BEGIN RECORD EXCERPTS
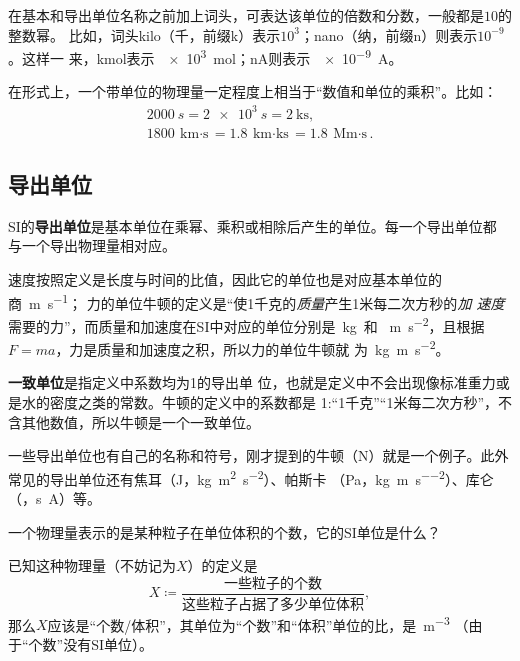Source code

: 在基本和导出单位名称之前加上词头，可表达该单位的倍数和分数，一般都是$10$的整数幂。
比如，词头kilo（千，前缀k）表示$10^3$；nano（纳，前缀n）则表示$10^{-9}$。这样一
来，\unit{\kilo\mol}表示~\qty{e3}{\mol}；\unit{\nano\A}则表示~\qty{e-9}{\A}。

在形式上，一个带单位的物理量一定程度上相当于“数值和单位的乘积”。比如：
\begin{gather*}
    \qty{2000}{s} = \qty{2e3}{s} = \qty{2}{\kilo\s},\\
    \qty{1800}{\km\cdot\s} = \qty{1.8}{\km\cdot\kilo\s} = \qty{1.8}
    {\mega\metre\cdot\s}
.\end{gather*} 

\subsection{导出单位}

SI的\textbf{导出单位}是基本单位在乘幂、乘积或相除后产生的单位。每一个导出单位都
与一个导出物理量相对应。

速度按照定义是长度与时间的比值，因此它的单位也是对应基本单位的商~\unit{\m\per\s}；
力的单位牛顿的定义是“使1千克的\emph{质量}产生1米每二次方秒的\emph{加
速度}需要的力”，而质量和加速度在SI中对应的单位分别是~\unit{\kg}~和%
~\unit{\m\per\square\s}，且根据$F=ma$，力是质量和加速度之积，所以力的单位牛顿就
为~\unit{\kg\m\per\square\s}。

\textbf{一致单位}是指定义中系数均为1的导出单
位，也就是定义中不会出现像标准重力或是水的密度之类的常数。牛顿的定义中的系数都是%
1:“1千克”“1米每二次方秒”，不含其他数值，所以牛顿是一个一致单位。

一些导出单位也有自己的名称和符号，刚才提到的牛顿（\unit{\N}）就是一个例子。此外
常见的导出单位还有焦耳（\unit{\J}，\unit{\kg\square\m\per\square\s}）、帕斯卡
（\unit{\Pa}，\unit{\kg\per\m\per\square\s}）、库仑（\unit{\C}，\unit{\s\A}）等。

\begin{rawexp}\label{exp:particle_density_unit}
    一个物理量表示的是某种粒子在单位体积的个数，它的SI单位是什么？
\end{rawexp}

\begin{rawsol}
    已知这种物理量（不妨记为$X$）的定义是
    \[
        X \coloneq \frac{\text{一些粒子的个数}}{\text{这些粒子占据了多少单位体积}}
    ,\]
    那么$X$应该是“个数/体积”，其单位为“个数”和“体积”单位的比，是~\unit{\m^{-3}}
    （由于“个数”没有SI单位）。
\end{rawsol}

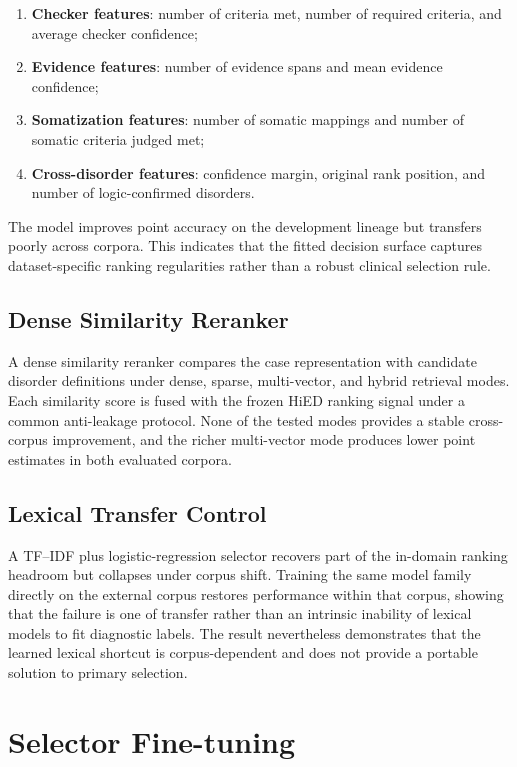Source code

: \begin{enumerate}
  \item \textbf{Checker features}: number of criteria met, number of required
        criteria, and average checker confidence;
  \item \textbf{Evidence features}: number of evidence spans and mean evidence
        confidence;
  \item \textbf{Somatization features}: number of somatic mappings and number
        of somatic criteria judged met;
  \item \textbf{Cross-disorder features}: confidence margin, original rank
        position, and number of logic-confirmed disorders.
\end{enumerate}

The model improves point accuracy on the development lineage but transfers
poorly across corpora. This indicates that the fitted decision surface captures
dataset-specific ranking regularities rather than a robust clinical selection
rule.

\subsection{Dense Similarity Reranker}

A dense similarity reranker compares the case representation with candidate
disorder definitions under dense, sparse, multi-vector, and hybrid retrieval
modes. Each similarity score is fused with the frozen HiED ranking signal under
a common anti-leakage protocol. None of the tested modes provides a stable
cross-corpus improvement, and the richer multi-vector mode produces lower
point estimates in both evaluated corpora.

\subsection{Lexical Transfer Control}

A TF--IDF plus logistic-regression selector recovers part of the in-domain
ranking headroom but collapses under corpus shift. Training the same model
family directly on the external corpus restores performance within that
corpus, showing that the failure is one of transfer rather than an intrinsic
inability of lexical models to fit diagnostic labels. The result nevertheless
demonstrates that the learned lexical shortcut is corpus-dependent and does
not provide a portable solution to primary selection.

\section{Selector Fine-tuning}
\label{app:finetune}

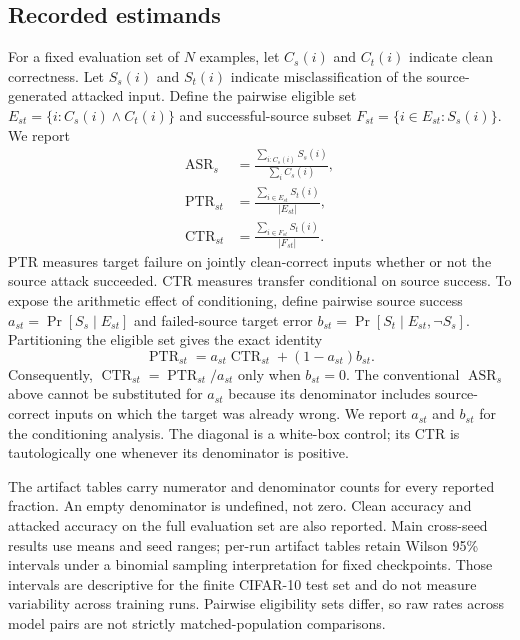 \documentclass[10pt]{article}
\begin{document}
\subsection{Recorded estimands}
For a fixed evaluation set of $N$ examples, let $C_s(i)$ and $C_t(i)$ indicate clean correctness. Let $S_s(i)$ and $S_t(i)$ indicate misclassification of the source-generated attacked input. Define the pairwise eligible set $E_{st}=\{i:C_s(i)\land C_t(i)\}$ and successful-source subset $F_{st}=\{i\in E_{st}:S_s(i)\}$. We report
\begin{align}
\operatorname{ASR}_s &= \frac{\sum_{i:C_s(i)} S_s(i)}{\sum_i C_s(i)},\\
\operatorname{PTR}_{st} &= \frac{\sum_{i\in E_{st}} S_t(i)}{|E_{st}|},\\
\operatorname{CTR}_{st} &= \frac{\sum_{i\in F_{st}} S_t(i)}{|F_{st}|}.
\end{align}
PTR measures target failure on jointly clean-correct inputs whether or not the source attack succeeded. CTR measures transfer conditional on source success. To expose the arithmetic effect of conditioning, define pairwise source success $a_{st}=\Pr[S_s\mid E_{st}]$ and failed-source target error $b_{st}=\Pr[S_t\mid E_{st},\neg S_s]$. Partitioning the eligible set gives the exact identity
\begin{equation}
\operatorname{PTR}_{st}=a_{st}\operatorname{CTR}_{st}+(1-a_{st})b_{st}.
\end{equation}
Consequently, $\operatorname{CTR}_{st}=\operatorname{PTR}_{st}/a_{st}$ only when $b_{st}=0$. The conventional $\operatorname{ASR}_s$ above cannot be substituted for $a_{st}$ because its denominator includes source-correct inputs on which the target was already wrong. We report $a_{st}$ and $b_{st}$ for the conditioning analysis. The diagonal is a white-box control; its CTR is tautologically one whenever its denominator is positive.

The artifact tables carry numerator and denominator counts for every reported fraction. An empty denominator is undefined, not zero. Clean accuracy and attacked accuracy on the full evaluation set are also reported. Main cross-seed results use means and seed ranges; per-run artifact tables retain Wilson 95\% intervals under a binomial sampling interpretation for fixed checkpoints. Those intervals are descriptive for the finite CIFAR-10 test set and do not measure variability across training runs. Pairwise eligibility sets differ, so raw rates across model pairs are not strictly matched-population comparisons.
\end{document}
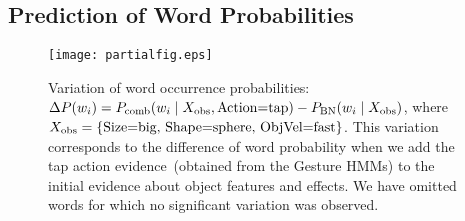 
%

\subsection{Prediction of Word Probabilities}
\label{sec:results:prediction_words}

\begin{figure}
\centering
\texttt{[image: partialfig.eps]}
\caption{Variation of word occurrence probabilities:
$\Delta P(w_i) = P_\text{comb}(w_i \mid X_\text{obs}, \text{Action=tap}) - P_{\text{BN}}(w_i \mid X_\text{obs})$, where $X_\text{obs} = \{ \text{Size=big, Shape=sphere, ObjVel=fast} \}$.
This variation corresponds to the difference of word probability when we add the tap action evidence~(obtained from the Gesture \acp{HMM}) to the initial evidence about object features and effects. We have omitted words for which no significant variation was observed.}
\label{fig:probdiff}
\end{figure}

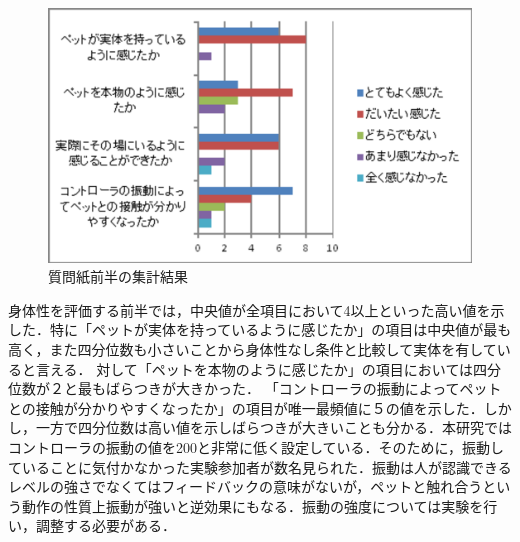 \begin{figure}[H]
\centering
\includegraphics*[width=12cm,clip]{images/graphic1.eps}
\caption{質問紙前半の集計結果}
\label{fig:chart1}
\end{figure} 

\begin{table}[H]
\centering
\caption{質問紙前半の分析結果}
\label{table:analysis1}
\end{table}

身体性を評価する前半では，中央値が全項目において4以上といった高い値を示した．特に「ペットが実体を持っているように感じたか」の項目は中央値が最も高く，また四分位数も小さいことから身体性なし条件と比較して実体を有していると言える．
対して「ペットを本物のように感じたか」の項目においては四分位数が２と最もばらつきが大きかった．
「コントローラの振動によってペットとの接触が分かりやすくなったか」の項目が唯一最頻値に５の値を示した．しかし，一方で四分位数は高い値を示しばらつきが大きいことも分かる．本研究ではコントローラの振動の値を200と非常に低く設定している．そのために，振動していることに気付かなかった実験参加者が数名見られた．振動は人が認識できるレベルの強さでなくてはフィードバックの意味がないが，ペットと触れ合うという動作の性質上振動が強いと逆効果にもなる．振動の強度については実験を行い，調整する必要がある．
END RECORD EXCERPTS
WHAT THE TASK ASKS
Copy every record above exactly as written, but leave out the pictures.

TASK SOLUTION
Source code

: 在基本和导出单位名称之前加上词头，可表达该单位的倍数和分数，一般都是$10$的整数幂。
比如，词头kilo（千，前缀k）表示$10^3$；nano（纳，前缀n）则表示$10^{-9}$。这样一
来，\unit{\kilo\mol}表示~\qty{e3}{\mol}；\unit{\nano\A}则表示~\qty{e-9}{\A}。

在形式上，一个带单位的物理量一定程度上相当于“数值和单位的乘积”。比如：
\begin{gather*}
    \qty{2000}{s} = \qty{2e3}{s} = \qty{2}{\kilo\s},\\
    \qty{1800}{\km\cdot\s} = \qty{1.8}{\km\cdot\kilo\s} = \qty{1.8}
    {\mega\metre\cdot\s}
.\end{gather*} 

\subsection{导出单位}

SI的\textbf{导出单位}是基本单位在乘幂、乘积或相除后产生的单位。每一个导出单位都
与一个导出物理量相对应。

速度按照定义是长度与时间的比值，因此它的单位也是对应基本单位的商~\unit{\m\per\s}；
力的单位牛顿的定义是“使1千克的\emph{质量}产生1米每二次方秒的\emph{加
速度}需要的力”，而质量和加速度在SI中对应的单位分别是~\unit{\kg}~和%
~\unit{\m\per\square\s}，且根据$F=ma$，力是质量和加速度之积，所以力的单位牛顿就
为~\unit{\kg\m\per\square\s}。

\textbf{一致单位}是指定义中系数均为1的导出单
位，也就是定义中不会出现像标准重力或是水的密度之类的常数。牛顿的定义中的系数都是%
1:“1千克”“1米每二次方秒”，不含其他数值，所以牛顿是一个一致单位。

一些导出单位也有自己的名称和符号，刚才提到的牛顿（\unit{\N}）就是一个例子。此外
常见的导出单位还有焦耳（\unit{\J}，\unit{\kg\square\m\per\square\s}）、帕斯卡
（\unit{\Pa}，\unit{\kg\per\m\per\square\s}）、库仑（\unit{\C}，\unit{\s\A}）等。

\begin{rawexp}\label{exp:particle_density_unit}
    一个物理量表示的是某种粒子在单位体积的个数，它的SI单位是什么？
\end{rawexp}

\begin{rawsol}
    已知这种物理量（不妨记为$X$）的定义是
    \[
        X \coloneq \frac{\text{一些粒子的个数}}{\text{这些粒子占据了多少单位体积}}
    ,\]
    那么$X$应该是“个数/体积”，其单位为“个数”和“体积”单位的比，是~\unit{\m^{-3}}
    （由于“个数”没有SI单位）。
\end{rawsol}

Source code

: \begin{enumerate}
  \item \textbf{Checker features}: number of criteria met, number of required
        criteria, and average checker confidence;
  \item \textbf{Evidence features}: number of evidence spans and mean evidence
        confidence;
  \item \textbf{Somatization features}: number of somatic mappings and number
        of somatic criteria judged met;
  \item \textbf{Cross-disorder features}: confidence margin, original rank
        position, and number of logic-confirmed disorders.
\end{enumerate}

The model improves point accuracy on the development lineage but transfers
poorly across corpora. This indicates that the fitted decision surface captures
dataset-specific ranking regularities rather than a robust clinical selection
rule.

\subsection{Dense Similarity Reranker}

A dense similarity reranker compares the case representation with candidate
disorder definitions under dense, sparse, multi-vector, and hybrid retrieval
modes. Each similarity score is fused with the frozen HiED ranking signal under
a common anti-leakage protocol. None of the tested modes provides a stable
cross-corpus improvement, and the richer multi-vector mode produces lower
point estimates in both evaluated corpora.

\subsection{Lexical Transfer Control}

A TF--IDF plus logistic-regression selector recovers part of the in-domain
ranking headroom but collapses under corpus shift. Training the same model
family directly on the external corpus restores performance within that
corpus, showing that the failure is one of transfer rather than an intrinsic
inability of lexical models to fit diagnostic labels. The result nevertheless
demonstrates that the learned lexical shortcut is corpus-dependent and does
not provide a portable solution to primary selection.

\section{Selector Fine-tuning}
\label{app:finetune}

 \documentclass[10pt]{article}
\begin{document}
\subsection{Recorded estimands}
For a fixed evaluation set of $N$ examples, let $C_s(i)$ and $C_t(i)$ indicate clean correctness. Let $S_s(i)$ and $S_t(i)$ indicate misclassification of the source-generated attacked input. Define the pairwise eligible set $E_{st}=\{i:C_s(i)\land C_t(i)\}$ and successful-source subset $F_{st}=\{i\in E_{st}:S_s(i)\}$. We report
\begin{align}
\operatorname{ASR}_s &= \frac{\sum_{i:C_s(i)} S_s(i)}{\sum_i C_s(i)},\\
\operatorname{PTR}_{st} &= \frac{\sum_{i\in E_{st}} S_t(i)}{|E_{st}|},\\
\operatorname{CTR}_{st} &= \frac{\sum_{i\in F_{st}} S_t(i)}{|F_{st}|}.
\end{align}
PTR measures target failure on jointly clean-correct inputs whether or not the source attack succeeded. CTR measures transfer conditional on source success. To expose the arithmetic effect of conditioning, define pairwise source success $a_{st}=\Pr[S_s\mid E_{st}]$ and failed-source target error $b_{st}=\Pr[S_t\mid E_{st},\neg S_s]$. Partitioning the eligible set gives the exact identity
\begin{equation}
\operatorname{PTR}_{st}=a_{st}\operatorname{CTR}_{st}+(1-a_{st})b_{st}.
\end{equation}
Consequently, $\operatorname{CTR}_{st}=\operatorname{PTR}_{st}/a_{st}$ only when $b_{st}=0$. The conventional $\operatorname{ASR}_s$ above cannot be substituted for $a_{st}$ because its denominator includes source-correct inputs on which the target was already wrong. We report $a_{st}$ and $b_{st}$ for the conditioning analysis. The diagonal is a white-box control; its CTR is tautologically one whenever its denominator is positive.

The artifact tables carry numerator and denominator counts for every reported fraction. An empty denominator is undefined, not zero. Clean accuracy and attacked accuracy on the full evaluation set are also reported. Main cross-seed results use means and seed ranges; per-run artifact tables retain Wilson 95\% intervals under a binomial sampling interpretation for fixed checkpoints. Those intervals are descriptive for the finite CIFAR-10 test set and do not measure variability across training runs. Pairwise eligibility sets differ, so raw rates across model pairs are not strictly matched-population comparisons.
\end{document}
%

\subsection{Prediction of Word Probabilities}
\label{sec:results:prediction_words}

\begin{figure}
\centering
\texttt{[image: partialfig.eps]}
\caption{Variation of word occurrence probabilities:
$\Delta P(w_i) = P_\text{comb}(w_i \mid X_\text{obs}, \text{Action=tap}) - P_{\text{BN}}(w_i \mid X_\text{obs})$, where $X_\text{obs} = \{ \text{Size=big, Shape=sphere, ObjVel=fast} \}$.
This variation corresponds to the difference of word probability when we add the tap action evidence~(obtained from the Gesture \acp{HMM}) to the initial evidence about object features and effects. We have omitted words for which no significant variation was observed.}
\label{fig:probdiff}
\end{figure}

 \begin{figure}[H]
\centering
\includegraphics*[width=12cm,clip]{images/graphic1.eps}
\caption{質問紙前半の集計結果}
\label{fig:chart1}
\end{figure} 

\begin{table}[H]
\centering
\caption{質問紙前半の分析結果}
\label{table:analysis1}
\end{table}

身体性を評価する前半では，中央値が全項目において4以上といった高い値を示した．特に「ペットが実体を持っているように感じたか」の項目は中央値が最も高く，また四分位数も小さいことから身体性なし条件と比較して実体を有していると言える．
対して「ペットを本物のように感じたか」の項目においては四分位数が２と最もばらつきが大きかった．
「コントローラの振動によってペットとの接触が分かりやすくなったか」の項目が唯一最頻値に５の値を示した．しかし，一方で四分位数は高い値を示しばらつきが大きいことも分かる．本研究ではコントローラの振動の値を200と非常に低く設定している．そのために，振動していることに気付かなかった実験参加者が数名見られた．振動は人が認識できるレベルの強さでなくてはフィードバックの意味がないが，ペットと触れ合うという動作の性質上振動が強いと逆効果にもなる．振動の強度については実験を行い，調整する必要がある．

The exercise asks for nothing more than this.